→ Your task
Here the job is to copy the data exactly and to exclude every image from it.

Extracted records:
⁂

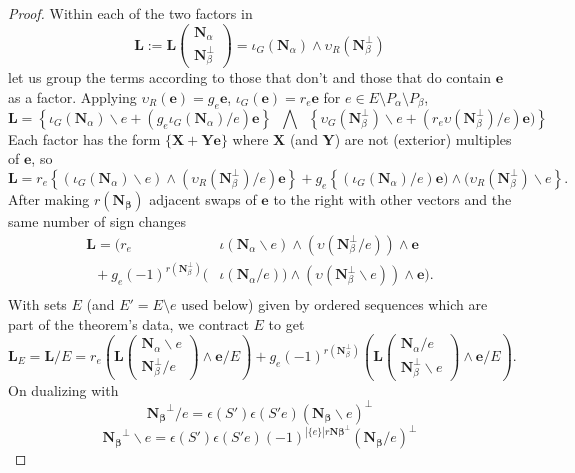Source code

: \documentclass[Unicode]{cedram-alco}
\newcommand{\ext}[1]{\ensuremath{\mathbf{#1}}}
\newcommand{\eNal}{\ensuremath{\ext{N}_{\alpha}}}
\newcommand{\eNbePe}{\ensuremath{\ext{N}_{\beta}^{\perp}}}
\newcommand{\Is}{\ensuremath{\iota}}
\newcommand{\Vs}{\ensuremath{\upsilon}}
\begin{document}
\begin{proof}

Within each of the two factors in
  \[
   \ext{L} := \ext{L}\left( \begin{array}{c} \eNal\\ \eNbePe \end{array} \right)
=\Is_G(\eNal)\wedge\Vs_R(\eNbePe)
  \]
let us group the terms according to those that don't and those that do
contain $\ext{e}$ as a factor.   Applying 
  $\Vs_R(\ext{e})=g_e\ext{e}$, $\Is_G(\ext{e})=r_e\ext{e}$ for $e\in E\setminus P_\alpha \setminus P_\beta$,
\[
\ext{L} =
\left\{\Is_G(\eNal)\backslash e + (g_e\Is_G(\eNal)/e)\ext{e}\right\}
\;\;\bigwedge\;\;
\left\{\Vs_G(\eNbePe)\backslash e + (r_e\Vs(\eNbePe)/e)\ext{e})\right\}  
\]
Each factor has the form $\{\ext{X} + \ext{Y}\ext{e}\}$ where
$\ext{X}$ (and $\ext{Y}$) are not (exterior) multiples of $\ext{e}$, so
\[
\ext{L}=
r_e\left\{ (\Is_G(\eNal)\backslash e)\wedge (\Vs_R(\eNbePe)/e)\ext{e} \right\}  +
g_e\left\{ (\Is_G(\eNal)/e)\ext{e})  \wedge (\Vs_R(\eNbePe)\backslash e\right\}.  
\]
After making $r(\ext{N_\beta})$ adjacent swaps of $\ext{e}$ to the right with other
vectors and the same number of sign changes
\[
\begin{split} 
   \ext{L} = \Big( r_e  \;\;\; \;\;\;\;\;\;\;\;\;\;\;\;\;\; & \Is(\eNal\backslash e)  \wedge (\Vs(\eNbePe/e))      \wedge  \ext{e} \\
   \;\;+ g_e (-1)^{r(\eNbePe)} ( & \Is(\eNal/e))\wedge(\Vs(\eNbePe\backslash e))   \wedge  \ext{e}\Big).\\
\end{split}
\]
With sets $E$ (and $E'=E\setminus e$ used below) given by ordered sequences
which are part of the theorem's data, we contract $E$ to get
\[
\ext{L}_E=\ext{L}/E = r_e\left(\ext{L}\left(\begin{array}{c} \eNal\backslash e \\
    \eNbePe/e  \end{array} \right)  \wedge \ext{e} /E \right) +
   g_e(-1)^{r(\eNbePe)}\left(\ext{L}\left(\begin{array}{c} \eNal /e \\
    \eNbePe \backslash e \end{array} \right) \wedge \ext{e} /E \right).
   \]
On dualizing with
   \[
     \ext{N_\beta}^\perp/e  = \epsilon(S')\epsilon(S'e) (\ext{N_\beta}\backslash e)^\perp
     \]
     \[
       \ext{N_\beta}^\perp\backslash e = \epsilon(S')\epsilon(S'e)(-1)^{|\{e\}|r\ext{N\beta}^\perp}(\ext{N_\beta}/e)^\perp
\]
\end{proof}
\end{document}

⁂

→ Result for this task
Source code

: \documentclass[Unicode]{cedram-alco}
\newcommand{\ext}[1]{\ensuremath{\mathbf{#1}}}
\newcommand{\eNal}{\ensuremath{\ext{N}_{\alpha}}}
\newcommand{\eNbePe}{\ensuremath{\ext{N}_{\beta}^{\perp}}}
\newcommand{\Is}{\ensuremath{\iota}}
\newcommand{\Vs}{\ensuremath{\upsilon}}
\begin{document}
\begin{proof}

Within each of the two factors in
  \[
   \ext{L} := \ext{L}\left( \begin{array}{c} \eNal\\ \eNbePe \end{array} \right)
=\Is_G(\eNal)\wedge\Vs_R(\eNbePe)
  \]
let us group the terms according to those that don't and those that do
contain $\ext{e}$ as a factor.   Applying 
  $\Vs_R(\ext{e})=g_e\ext{e}$, $\Is_G(\ext{e})=r_e\ext{e}$ for $e\in E\setminus P_\alpha \setminus P_\beta$,
\[
\ext{L} =
\left\{\Is_G(\eNal)\backslash e + (g_e\Is_G(\eNal)/e)\ext{e}\right\}
\;\;\bigwedge\;\;
\left\{\Vs_G(\eNbePe)\backslash e + (r_e\Vs(\eNbePe)/e)\ext{e})\right\}  
\]
Each factor has the form $\{\ext{X} + \ext{Y}\ext{e}\}$ where
$\ext{X}$ (and $\ext{Y}$) are not (exterior) multiples of $\ext{e}$, so
\[
\ext{L}=
r_e\left\{ (\Is_G(\eNal)\backslash e)\wedge (\Vs_R(\eNbePe)/e)\ext{e} \right\}  +
g_e\left\{ (\Is_G(\eNal)/e)\ext{e})  \wedge (\Vs_R(\eNbePe)\backslash e\right\}.  
\]
After making $r(\ext{N_\beta})$ adjacent swaps of $\ext{e}$ to the right with other
vectors and the same number of sign changes
\[
\begin{split} 
   \ext{L} = \Big( r_e  \;\;\; \;\;\;\;\;\;\;\;\;\;\;\;\;\; & \Is(\eNal\backslash e)  \wedge (\Vs(\eNbePe/e))      \wedge  \ext{e} \\
   \;\;+ g_e (-1)^{r(\eNbePe)} ( & \Is(\eNal/e))\wedge(\Vs(\eNbePe\backslash e))   \wedge  \ext{e}\Big).\\
\end{split}
\]
With sets $E$ (and $E'=E\setminus e$ used below) given by ordered sequences
which are part of the theorem's data, we contract $E$ to get
\[
\ext{L}_E=\ext{L}/E = r_e\left(\ext{L}\left(\begin{array}{c} \eNal\backslash e \\
    \eNbePe/e  \end{array} \right)  \wedge \ext{e} /E \right) +
   g_e(-1)^{r(\eNbePe)}\left(\ext{L}\left(\begin{array}{c} \eNal /e \\
    \eNbePe \backslash e \end{array} \right) \wedge \ext{e} /E \right).
   \]
On dualizing with
   \[
     \ext{N_\beta}^\perp/e  = \epsilon(S')\epsilon(S'e) (\ext{N_\beta}\backslash e)^\perp
     \]
     \[
       \ext{N_\beta}^\perp\backslash e = \epsilon(S')\epsilon(S'e)(-1)^{|\{e\}|r\ext{N\beta}^\perp}(\ext{N_\beta}/e)^\perp
\]
\end{proof}
\end{document}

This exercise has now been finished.